A inovação no setor público brasileiro enfrenta um desafio cultural e jurídico significativo: a aversão ao risco. O "apagão das canetas" é um sintoma de um sistema que, historicamente, puniu o erro de forma indiscriminada, sem distinguir entre a falha técnica inerente à inovação e a má-fé. No entanto, a Nova Lei de Licitações e o Marco Legal das Startups trouxeram ferramentas para que o gestor possa inovar com segurança, desde que amparado por uma gestão de riscos estruturada.
Inovar não significa agir de forma imprudente. Pelo contrário, a inovação responsável exige uma análise de riscos ainda mais rigorosa. A gestão de riscos permite identificar, avaliar e mitigar as incertezas associadas a novas soluções ou processos. Ao documentar os riscos e as medidas de contingência, o gestor demonstra diligência e profissionalismo, criando um lastro técnico que justifica a escolha por caminhos inovadores. A segurança para inovar provém da transparência do processo decisório.
A cultura da inovação deve ser permeada pela compreensão de que o erro, quando decorrente de uma tentativa fundamentada de melhoria, é um componente do aprendizado institucional. O controle externo e interno deve evoluir para uma análise de resultados e de processos, em vez de focar apenas em aspectos formais e procedimentais.
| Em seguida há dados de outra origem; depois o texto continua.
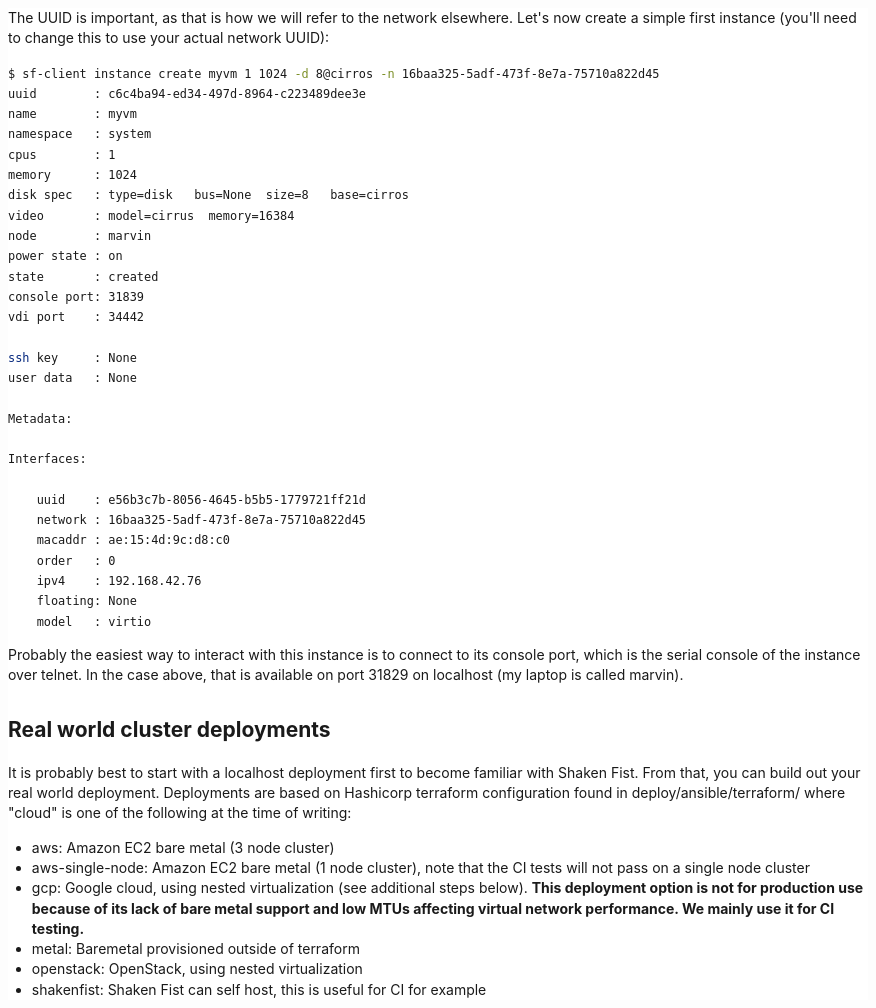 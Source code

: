 The UUID is important, as that is how we will refer to the network elsewhere. Let's now create a simple first instance (you'll need to change this to use your actual network UUID):

```bash
$ sf-client instance create myvm 1 1024 -d 8@cirros -n 16baa325-5adf-473f-8e7a-75710a822d45
uuid        : c6c4ba94-ed34-497d-8964-c223489dee3e
name        : myvm
namespace   : system
cpus        : 1
memory      : 1024
disk spec   : type=disk   bus=None  size=8   base=cirros  
video       : model=cirrus  memory=16384  
node        : marvin
power state : on
state       : created
console port: 31839
vdi port    : 34442

ssh key     : None
user data   : None

Metadata:

Interfaces:

    uuid    : e56b3c7b-8056-4645-b5b5-1779721ff21d
    network : 16baa325-5adf-473f-8e7a-75710a822d45
    macaddr : ae:15:4d:9c:d8:c0
    order   : 0
    ipv4    : 192.168.42.76
    floating: None
    model   : virtio
```

Probably the easiest way to interact with this instance is to connect to its console port, which is the serial console of the instance over telnet. In the case above, that is available on port 31829 on localhost (my laptop is called marvin).

## Real world cluster deployments

It is probably best to start with a localhost deployment first to become familiar with Shaken Fist. From that, you can build out your real world deployment. Deployments are based on Hashicorp terraform
configuration found in deploy/ansible/terraform/<cloud> where "cloud" is one of the following at the time of writing:

* aws: Amazon EC2 bare metal (3 node cluster)
* aws-single-node: Amazon EC2 bare metal (1 node cluster), note that the CI tests will not pass on a single node cluster
* gcp: Google cloud, using nested virtualization (see additional steps below). **This deployment option is not for production use because of its lack of bare metal support and low MTUs affecting virtual network performance. We mainly use it for CI testing.**
* metal: Baremetal provisioned outside of terraform
* openstack: OpenStack, using nested virtualization
* shakenfist: Shaken Fist can self host, this is useful for CI for example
A inovação é essencial para que o Estado responda aos desafios complexos da sociedade contemporânea, e a gestão de riscos é a ponte que une a ousadia necessária à responsabilidade administrativa.
Superar o "apagão das canetas" exige uma mudança de paradigma: a transição do medo da punição para a confiança na técnica. Quando o gestor utiliza instrumentos como o Diálogo Competitivo ou o Contrato Público para Solução Inovadora (CPSI), ele está compartilhando a construção da solução com o mercado e com a sociedade, reduzindo a assimetria de informações e os riscos de insucesso. A inovação, portanto, é um exercício de governança colaborativa e estratégica.